Submitted—May 17, 2012
DECISION & ORDER
In a child protective proceeding pursuant to Family Court Act article 10, the father appeals from an order of disposition of the Family Court, Queens County (Stokinger, J.), dated May 10, 2011, which, upon a fact-finding order of the same court dated March 22, 2011, made after a hearing, finding that he sexually abused and neglected the subject child, and after a dispositional hearing, placed the subject child in the custody of the Commissioner of Social Services of Queens County until the completion of the next permanency hearing.
ORDERED that the order of disposition is affirmed, without costs or disbursement.

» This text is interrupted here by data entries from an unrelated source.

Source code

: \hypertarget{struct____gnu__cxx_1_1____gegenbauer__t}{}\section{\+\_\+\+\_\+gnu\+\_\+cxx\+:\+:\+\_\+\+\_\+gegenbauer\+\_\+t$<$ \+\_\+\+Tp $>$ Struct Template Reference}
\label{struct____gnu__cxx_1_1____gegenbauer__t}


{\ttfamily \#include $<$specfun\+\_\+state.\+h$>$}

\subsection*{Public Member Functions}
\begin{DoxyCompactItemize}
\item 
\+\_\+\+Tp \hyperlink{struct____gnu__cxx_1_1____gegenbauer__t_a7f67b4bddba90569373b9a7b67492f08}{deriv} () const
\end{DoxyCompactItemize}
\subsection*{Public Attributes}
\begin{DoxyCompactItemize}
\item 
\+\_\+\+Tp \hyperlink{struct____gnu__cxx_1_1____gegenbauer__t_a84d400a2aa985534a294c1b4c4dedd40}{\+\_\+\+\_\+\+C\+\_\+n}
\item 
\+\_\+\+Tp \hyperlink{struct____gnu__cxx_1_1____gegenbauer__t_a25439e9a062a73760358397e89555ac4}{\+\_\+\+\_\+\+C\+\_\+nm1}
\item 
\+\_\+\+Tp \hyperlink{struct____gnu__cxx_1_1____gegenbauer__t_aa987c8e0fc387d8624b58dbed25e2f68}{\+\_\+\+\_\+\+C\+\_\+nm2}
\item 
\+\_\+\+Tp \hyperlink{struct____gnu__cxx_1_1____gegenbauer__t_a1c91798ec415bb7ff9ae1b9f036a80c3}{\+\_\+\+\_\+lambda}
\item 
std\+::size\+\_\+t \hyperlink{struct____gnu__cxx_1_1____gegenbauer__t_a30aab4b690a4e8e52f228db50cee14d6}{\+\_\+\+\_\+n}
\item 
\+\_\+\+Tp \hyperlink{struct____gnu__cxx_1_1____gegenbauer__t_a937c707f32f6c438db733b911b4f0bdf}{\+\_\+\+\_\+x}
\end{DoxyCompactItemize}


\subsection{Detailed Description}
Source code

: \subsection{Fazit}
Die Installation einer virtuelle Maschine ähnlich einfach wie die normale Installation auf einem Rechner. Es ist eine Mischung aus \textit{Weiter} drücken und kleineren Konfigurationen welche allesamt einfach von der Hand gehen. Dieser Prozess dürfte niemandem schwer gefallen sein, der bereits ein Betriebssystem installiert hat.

“At a fact-finding hearing in a child protective proceeding pursuant to Family Court Act article 10, the petitioner has the burden of establishing, by a preponderance of the evidence, that the subject child has been abused or neglected” (Matter of Kassandra V. [Sylvia L.], 90 AD3d 940, 941; see Family Ct Act § 1046[b][i]; Matter of Quincy K. [Herbie W.], 92 AD3d 944). The Family Court's credibility determinations are entitled to great deference on appeal, as the court saw and heard the witnesses (see Matter of Taylor P., 63 AD3d 1161, 1161).
The evidence presented at the fact-finding hearing established that the father hit the subject child several times with an electrical cord, causing bruises to her arm and back. Thus, contrary to the father's contention, the Family Court's finding of neglect based on the use of excessive corporal punishment is supported by a preponderance of the evidence (see Family Ct Act § 1012[f][i] [B]; Matter of Delehia J. [Tameka J.], 93 AD3d 668; Matter of Taylor P., 63 AD3d at 1161; Matter of Kim HH., 239 A.D.2d 717, 719).

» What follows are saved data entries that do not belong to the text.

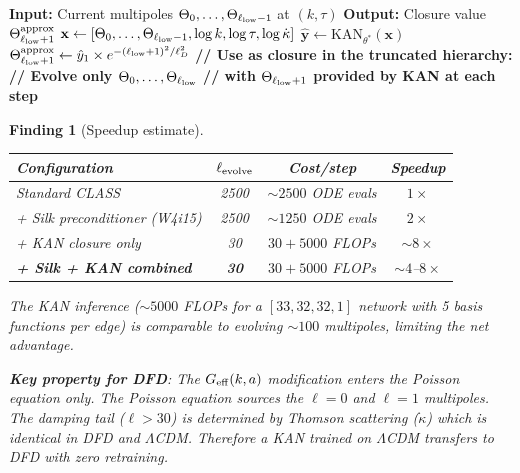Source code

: \documentclass[11pt]{article}
\newtheorem{finding}[theorem]{Finding}
\theoremstyle{definition}
\theoremstyle{remark}
\newcommand{\LCDM}{$\Lambda$CDM}
\begin{document}
\begin{algorithm}[H]
\caption{MOND-KAN Boltzmann Closure: Online Inference in CLASS}
\label{alg:kan-infer}
\begin{algorithmic}[1]
\State \textbf{Input:} Current multipoles $\Theta_0, \ldots, \Theta_{\ell_{\rm low}-1}$
  at $(k, \tau)$
\State \textbf{Output:} Closure value $\Theta_{\ell_{\rm low}+1}^{\rm approx}$
\Statex
\State $\mathbf{x} \gets [\Theta_0, \ldots, \Theta_{\ell_{\rm low}-1},
  \log k, \log\tau, \log\dot\kappa]$
\State $\hat{\mathbf{y}} \gets \text{KAN}_{\theta^*}(\mathbf{x})$
\State $\Theta_{\ell_{\rm low}+1}^{\rm approx} \gets
  \hat{y}_1 \times e^{-(\ell_{\rm low}+1)^2/\ell_D^2}$
\Statex
\Statex \textbf{// Use as closure in the truncated hierarchy:}
\Statex \textbf{// Evolve only $\Theta_0, \ldots, \Theta_{\ell_{\rm low}}$}
\Statex \textbf{// with $\Theta_{\ell_{\rm low}+1}$ provided by KAN at each step}
\end{algorithmic}
\end{algorithm}

\begin{finding}[Speedup estimate]
\label{find:speedup}
\begin{center}
\begin{tabular}{@{}lccc@{}}
\toprule
\textbf{Configuration} & $\ell_{\rm evolve}$ & \textbf{Cost/step} &
\textbf{Speedup} \\
\midrule
Standard CLASS & 2500 & $\sim 2500$ ODE evals & $1\times$ \\
+ Silk preconditioner (W4i15) & 2500 & $\sim 1250$ ODE evals & $2\times$ \\
+ KAN closure only & 30 & $30 + 5000$ FLOPs & $\sim 8\times$ \\
\textbf{+ Silk + KAN combined} & \textbf{30} & $30 + 5000$ FLOPs &
$\sim 4$--$8\times$ \\
\bottomrule
\end{tabular}
\end{center}

The KAN inference ($\sim 5000$ FLOPs for a $[33, 32, 32, 1]$ network
with 5 basis functions per edge) is comparable to evolving $\sim 100$
multipoles, limiting the net advantage.

\textbf{Key property for DFD}: The $G_{\rm eff}(k,a)$ modification enters
the Poisson equation only. The Poisson equation sources the $\ell = 0$
and $\ell = 1$ multipoles. The damping tail ($\ell > 30$) is determined
by Thomson scattering ($\dot\kappa$) which is identical in DFD and
\LCDM. Therefore a KAN trained on \LCDM{} transfers to DFD with zero
retraining.
\end{finding}
\end{document}
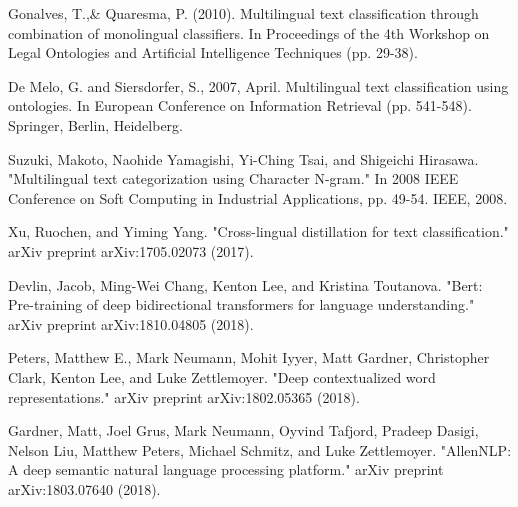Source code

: \documentclass[letterpaper,12pt]{article}
\begin{document}
\begin{thebibliography}{}
	
Gonalves, T.,\& Quaresma, P. (2010). Multilingual text classification through combination of monolingual classifiers. In Proceedings of the 4th Workshop on Legal Ontologies and Artificial Intelligence Techniques (pp. 29-38).

De Melo, G. and Siersdorfer, S., 2007, April. Multilingual text classification using ontologies. In European Conference on Information Retrieval (pp. 541-548). Springer, Berlin, Heidelberg.

Suzuki, Makoto, Naohide Yamagishi, Yi-Ching Tsai, and Shigeichi Hirasawa. "Multilingual text categorization using Character N-gram." In 2008 IEEE Conference on Soft Computing in Industrial Applications, pp. 49-54. IEEE, 2008.

Xu, Ruochen, and Yiming Yang. "Cross-lingual distillation for text classification." arXiv preprint arXiv:1705.02073 (2017).


Devlin, Jacob, Ming-Wei Chang, Kenton Lee, and Kristina Toutanova. "Bert: Pre-training of deep bidirectional transformers for language understanding." arXiv preprint arXiv:1810.04805 (2018).

Peters, Matthew E., Mark Neumann, Mohit Iyyer, Matt Gardner, Christopher Clark, Kenton Lee, and Luke Zettlemoyer. "Deep contextualized word representations." arXiv preprint arXiv:1802.05365 (2018).

Gardner, Matt, Joel Grus, Mark Neumann, Oyvind Tafjord, Pradeep Dasigi, Nelson Liu, Matthew Peters, Michael Schmitz, and Luke Zettlemoyer. "AllenNLP: A deep semantic natural language processing platform." arXiv preprint arXiv:1803.07640 (2018).



\end{thebibliography}
\end{document}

Moreover, contrary to the father's contention, the evidence adduced at the fact-finding hearing, including the sworn testimony of the child, was sufficient to prove, by the requisite preponderance of the evidence, that he sexually abused her (see Family Ct Act § 1012[e][iii]; Penal Law §§ 130.50, 130.55, 130.60[2]; Matter of Lauryn H. [William A.], 73 AD3d 1175, 1176; Matter of Taylor P., 63 AD3d at 1161). Thus, the Family Court properly determined that it was in the child's best interests to be placed with the Commissioner of Social Services of Queens County (see Matter of Lauryn H. [William A.], 73 AD3d at 1176; Matter of Taylor P., 63 AD3d at 1161).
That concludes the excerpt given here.